Arms and Interventions

Arm Intervention/Treatment
Experimental: Oxycodone DETERx

Drug: Oxycodone DETERx
40-160 mg total daily dose of oxycodone DETERx, divided into 2 doses, q12h
Placebo Comparator: Placebo

Drug: Placebo
Placebo, divided into 2 doses, q12h

Outcome Measures

Primary Outcome Measures

  1. Change in Average Pain Intensity Measured by the Change in Pain Intensity-Numeric Rating Scale (PI-NRS) Scores From Randomization Baseline to Week 12 of the Double-blind Maintenance Phase [Randomized Baseline through Week 12]

    The PI-NRS is an 11-point numerical rating scale ranging from 0 (no pain) to 10 (worst possible pain).

Secondary Outcome Measures

  1. Time-to-exit From the Study for All Causes [Randomization Baseline through Week 12]

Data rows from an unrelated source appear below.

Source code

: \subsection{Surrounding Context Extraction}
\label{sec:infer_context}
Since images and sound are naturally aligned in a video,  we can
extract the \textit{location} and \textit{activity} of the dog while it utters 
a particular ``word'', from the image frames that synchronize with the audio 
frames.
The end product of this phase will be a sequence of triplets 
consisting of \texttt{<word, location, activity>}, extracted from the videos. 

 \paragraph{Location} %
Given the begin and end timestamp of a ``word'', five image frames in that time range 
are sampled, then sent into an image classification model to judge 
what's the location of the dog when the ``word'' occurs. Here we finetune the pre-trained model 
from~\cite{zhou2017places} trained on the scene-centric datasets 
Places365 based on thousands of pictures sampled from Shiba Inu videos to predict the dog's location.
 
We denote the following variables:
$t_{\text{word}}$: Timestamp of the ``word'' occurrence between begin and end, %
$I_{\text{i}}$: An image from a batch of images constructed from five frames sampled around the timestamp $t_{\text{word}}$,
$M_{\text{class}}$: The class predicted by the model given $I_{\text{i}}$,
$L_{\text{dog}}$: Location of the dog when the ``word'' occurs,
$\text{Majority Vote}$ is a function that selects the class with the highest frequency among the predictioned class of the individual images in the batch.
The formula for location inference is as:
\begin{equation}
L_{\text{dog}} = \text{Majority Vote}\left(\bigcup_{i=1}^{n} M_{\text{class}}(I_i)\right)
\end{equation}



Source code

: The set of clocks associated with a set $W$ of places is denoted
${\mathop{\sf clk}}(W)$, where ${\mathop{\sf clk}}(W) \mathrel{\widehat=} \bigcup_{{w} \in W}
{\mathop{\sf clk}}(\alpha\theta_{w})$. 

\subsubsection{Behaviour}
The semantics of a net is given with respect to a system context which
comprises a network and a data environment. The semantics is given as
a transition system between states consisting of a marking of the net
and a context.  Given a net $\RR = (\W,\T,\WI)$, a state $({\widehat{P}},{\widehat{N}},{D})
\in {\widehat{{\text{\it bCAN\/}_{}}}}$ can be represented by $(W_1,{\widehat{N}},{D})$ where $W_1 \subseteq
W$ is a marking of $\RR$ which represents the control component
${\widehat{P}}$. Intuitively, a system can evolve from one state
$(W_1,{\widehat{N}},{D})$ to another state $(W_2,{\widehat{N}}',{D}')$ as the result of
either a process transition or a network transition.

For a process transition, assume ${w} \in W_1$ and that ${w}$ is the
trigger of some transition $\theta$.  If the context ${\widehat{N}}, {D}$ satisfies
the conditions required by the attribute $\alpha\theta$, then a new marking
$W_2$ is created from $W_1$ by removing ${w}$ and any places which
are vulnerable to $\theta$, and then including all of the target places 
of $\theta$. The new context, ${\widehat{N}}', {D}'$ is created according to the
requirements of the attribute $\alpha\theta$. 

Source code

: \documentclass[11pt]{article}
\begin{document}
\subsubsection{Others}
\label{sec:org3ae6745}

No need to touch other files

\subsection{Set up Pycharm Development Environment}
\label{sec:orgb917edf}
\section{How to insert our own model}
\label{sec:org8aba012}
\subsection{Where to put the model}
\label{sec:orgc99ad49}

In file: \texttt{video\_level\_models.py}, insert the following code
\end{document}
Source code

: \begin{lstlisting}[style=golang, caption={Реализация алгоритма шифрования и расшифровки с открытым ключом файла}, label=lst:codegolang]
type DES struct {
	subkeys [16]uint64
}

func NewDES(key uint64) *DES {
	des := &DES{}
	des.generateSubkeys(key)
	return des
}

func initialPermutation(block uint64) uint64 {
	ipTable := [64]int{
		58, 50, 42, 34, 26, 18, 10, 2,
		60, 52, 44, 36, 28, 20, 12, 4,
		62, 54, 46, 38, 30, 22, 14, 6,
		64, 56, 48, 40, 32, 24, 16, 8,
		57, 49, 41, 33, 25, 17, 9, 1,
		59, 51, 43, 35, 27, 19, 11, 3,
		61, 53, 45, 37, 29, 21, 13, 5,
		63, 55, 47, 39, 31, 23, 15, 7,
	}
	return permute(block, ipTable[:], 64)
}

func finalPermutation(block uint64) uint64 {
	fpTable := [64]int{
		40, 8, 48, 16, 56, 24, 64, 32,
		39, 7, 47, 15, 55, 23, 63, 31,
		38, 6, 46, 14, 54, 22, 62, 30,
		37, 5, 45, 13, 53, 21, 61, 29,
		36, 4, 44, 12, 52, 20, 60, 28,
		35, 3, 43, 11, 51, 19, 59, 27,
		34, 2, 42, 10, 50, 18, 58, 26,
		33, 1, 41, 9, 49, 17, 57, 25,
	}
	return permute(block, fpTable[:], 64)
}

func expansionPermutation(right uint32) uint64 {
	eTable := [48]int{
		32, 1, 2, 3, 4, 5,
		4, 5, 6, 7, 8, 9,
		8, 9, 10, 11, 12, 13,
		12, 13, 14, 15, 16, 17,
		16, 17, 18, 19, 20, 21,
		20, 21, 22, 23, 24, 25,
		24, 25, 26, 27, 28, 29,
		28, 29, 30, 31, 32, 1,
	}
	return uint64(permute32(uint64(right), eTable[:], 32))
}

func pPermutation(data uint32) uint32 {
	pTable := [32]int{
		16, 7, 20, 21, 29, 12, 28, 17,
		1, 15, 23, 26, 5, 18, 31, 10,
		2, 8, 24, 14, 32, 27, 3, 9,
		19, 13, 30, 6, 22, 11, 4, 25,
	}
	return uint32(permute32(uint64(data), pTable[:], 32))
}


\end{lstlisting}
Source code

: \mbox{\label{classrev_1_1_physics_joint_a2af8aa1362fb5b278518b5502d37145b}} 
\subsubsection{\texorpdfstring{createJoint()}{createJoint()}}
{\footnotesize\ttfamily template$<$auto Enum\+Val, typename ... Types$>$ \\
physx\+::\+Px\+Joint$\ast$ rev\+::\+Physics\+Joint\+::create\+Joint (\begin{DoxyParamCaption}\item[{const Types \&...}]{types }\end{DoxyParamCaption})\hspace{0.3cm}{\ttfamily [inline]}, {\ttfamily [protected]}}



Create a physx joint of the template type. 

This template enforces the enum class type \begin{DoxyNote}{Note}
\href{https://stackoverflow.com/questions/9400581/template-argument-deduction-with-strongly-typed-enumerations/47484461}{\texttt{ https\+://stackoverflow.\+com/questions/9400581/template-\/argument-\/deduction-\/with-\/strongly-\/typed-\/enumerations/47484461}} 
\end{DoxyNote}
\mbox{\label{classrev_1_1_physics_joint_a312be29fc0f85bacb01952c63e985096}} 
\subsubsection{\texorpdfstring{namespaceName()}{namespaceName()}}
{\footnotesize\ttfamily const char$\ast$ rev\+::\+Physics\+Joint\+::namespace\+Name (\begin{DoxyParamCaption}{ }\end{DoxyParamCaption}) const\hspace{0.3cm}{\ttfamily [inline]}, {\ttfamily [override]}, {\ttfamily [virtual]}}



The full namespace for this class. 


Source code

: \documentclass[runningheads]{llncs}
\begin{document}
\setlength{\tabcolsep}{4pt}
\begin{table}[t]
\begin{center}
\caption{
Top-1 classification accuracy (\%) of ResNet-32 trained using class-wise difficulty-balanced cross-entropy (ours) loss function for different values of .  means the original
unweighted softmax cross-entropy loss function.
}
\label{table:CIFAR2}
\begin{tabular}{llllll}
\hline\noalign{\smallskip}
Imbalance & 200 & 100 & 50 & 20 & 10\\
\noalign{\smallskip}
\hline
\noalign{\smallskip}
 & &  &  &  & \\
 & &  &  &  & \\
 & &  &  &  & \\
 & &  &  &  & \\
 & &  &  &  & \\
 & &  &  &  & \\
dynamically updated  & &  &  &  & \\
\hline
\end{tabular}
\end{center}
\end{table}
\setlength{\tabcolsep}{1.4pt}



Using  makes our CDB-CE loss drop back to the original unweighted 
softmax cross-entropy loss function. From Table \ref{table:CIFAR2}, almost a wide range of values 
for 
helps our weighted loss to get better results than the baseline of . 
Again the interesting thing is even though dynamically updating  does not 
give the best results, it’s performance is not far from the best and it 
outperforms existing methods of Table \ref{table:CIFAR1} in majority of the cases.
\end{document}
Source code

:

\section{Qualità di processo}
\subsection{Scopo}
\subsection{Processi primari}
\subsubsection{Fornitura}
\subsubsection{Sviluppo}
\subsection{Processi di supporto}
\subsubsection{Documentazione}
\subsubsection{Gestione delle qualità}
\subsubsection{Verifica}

    Survival analysis. Measure type indicated as 'Number' below represents 25% quartile, given that the median was not reached. These data are consistent with subject completion in the Participant Flow module.

  2. Percent Reduction in Pain Intensity for Responders [Screening Baseline through Week 12]

    Includes the cumulative distribution of subjects with an improvement in pain intensity, as measured on an 11-point PI-NRS scale, and the proportion of responders with at least 30% and at least 50% reduction in pain intensity.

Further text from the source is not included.